* [WORK REQUIRED] Go line by line through the entries below and count those containing the string "learning"; give only the count.

[Collected data entries]
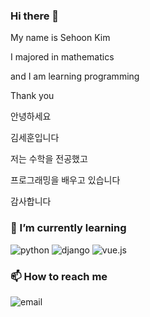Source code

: ### Hi there 👋
My name is Sehoon Kim

I majored in mathematics

and I am learning programming

Thank you


안녕하세요

김세훈입니다

저는 수학을 전공했고

프로그래밍을 배우고 있습니다

감사합니다

### 🌱 I’m currently learning
![python](https://img.shields.io/badge/python-blue?style=plastic&logo=python) ![django](https://img.shields.io/badge/django-brighten?style=plastic&logo=django) ![vue.js](https://img.shields.io/badge/vue.js-green?style=plastic&logo=vue)

### 📫 How to reach me
![email](https://img.shields.io/badge/email-kimsae123@naver.com-orange?style=plastic)


<!--
**ttppggnnss/ttppggnnss** is a ✨ _special_ ✨ repository because its `README.md` (this file) appears on your GitHub profile.

Here are some ideas to get you started:

- 🔭 I’m currently working on ...
- 🌱 I’m currently learning ...
- 👯 I’m looking to collaborate on ...
- 🤔 I’m looking for help with ...
- 💬 Ask me about ...
- 📫 How to reach me: ...
- 😄 Pronouns: ...
- ⚡ Fun fact: ...
-->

* [ANSWER SECTION] 3